▶ _Data records_:

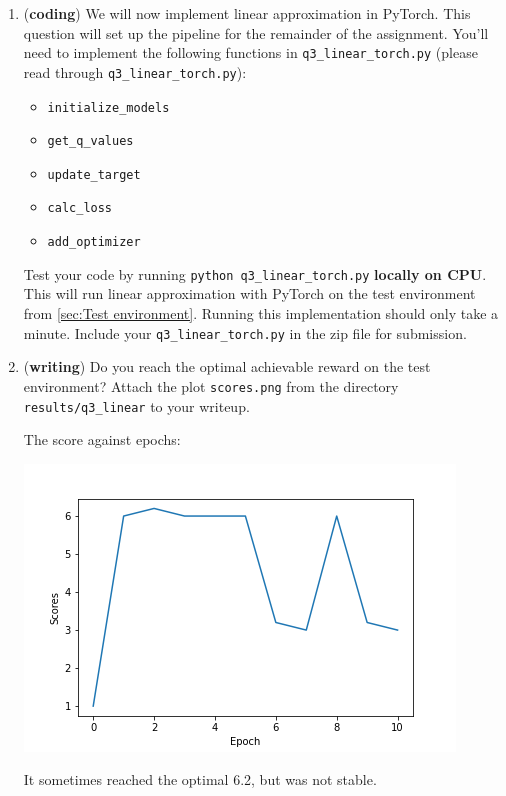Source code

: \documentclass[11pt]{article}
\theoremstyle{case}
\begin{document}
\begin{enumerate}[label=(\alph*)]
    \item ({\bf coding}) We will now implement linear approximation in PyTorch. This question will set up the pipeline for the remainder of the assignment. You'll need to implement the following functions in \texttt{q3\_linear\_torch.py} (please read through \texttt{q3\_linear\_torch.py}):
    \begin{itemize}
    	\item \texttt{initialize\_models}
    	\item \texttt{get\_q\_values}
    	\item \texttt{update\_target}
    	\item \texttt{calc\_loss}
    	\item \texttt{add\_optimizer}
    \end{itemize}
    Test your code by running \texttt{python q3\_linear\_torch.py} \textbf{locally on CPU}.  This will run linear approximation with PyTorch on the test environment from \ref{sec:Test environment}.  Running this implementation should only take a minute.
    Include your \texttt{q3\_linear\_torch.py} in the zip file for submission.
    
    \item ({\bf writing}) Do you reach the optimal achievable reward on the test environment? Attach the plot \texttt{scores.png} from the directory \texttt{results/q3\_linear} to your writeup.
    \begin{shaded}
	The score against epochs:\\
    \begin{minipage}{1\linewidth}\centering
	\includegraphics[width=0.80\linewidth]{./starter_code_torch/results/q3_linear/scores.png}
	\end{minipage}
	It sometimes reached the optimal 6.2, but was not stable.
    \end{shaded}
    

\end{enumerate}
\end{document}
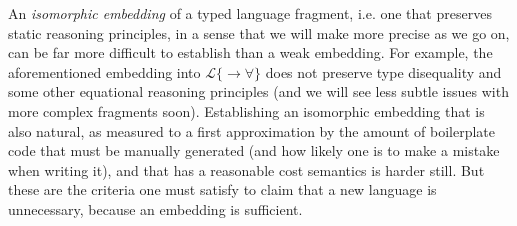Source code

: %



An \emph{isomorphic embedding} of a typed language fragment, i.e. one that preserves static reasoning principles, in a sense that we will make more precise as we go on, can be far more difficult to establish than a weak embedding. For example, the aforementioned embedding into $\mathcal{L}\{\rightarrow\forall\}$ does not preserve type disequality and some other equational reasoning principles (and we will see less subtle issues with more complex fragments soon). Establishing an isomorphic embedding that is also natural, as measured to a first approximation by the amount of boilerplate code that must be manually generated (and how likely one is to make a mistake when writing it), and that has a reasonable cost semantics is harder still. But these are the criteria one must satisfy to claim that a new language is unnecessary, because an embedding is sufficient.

▶ _Your task_: Using the listing above, return all lines where the word "approximation" occurs.

▶ _Your response_:
    \item ({\bf coding}) We will now implement linear approximation in PyTorch. This question will set up the pipeline for the remainder of the assignment. You'll need to implement the following functions in \texttt{q3\_linear\_torch.py} (please read through \texttt{q3\_linear\_torch.py}):
    Test your code by running \texttt{python q3\_linear\_torch.py} \textbf{locally on CPU}.  This will run linear approximation with PyTorch on the test environment from \ref{sec:Test environment}.  Running this implementation should only take a minute.
An \emph{isomorphic embedding} of a typed language fragment, i.e. one that preserves static reasoning principles, in a sense that we will make more precise as we go on, can be far more difficult to establish than a weak embedding. For example, the aforementioned embedding into $\mathcal{L}\{\rightarrow\forall\}$ does not preserve type disequality and some other equational reasoning principles (and we will see less subtle issues with more complex fragments soon). Establishing an isomorphic embedding that is also natural, as measured to a first approximation by the amount of boilerplate code that must be manually generated (and how likely one is to make a mistake when writing it), and that has a reasonable cost semantics is harder still. But these are the criteria one must satisfy to claim that a new language is unnecessary, because an embedding is sufficient.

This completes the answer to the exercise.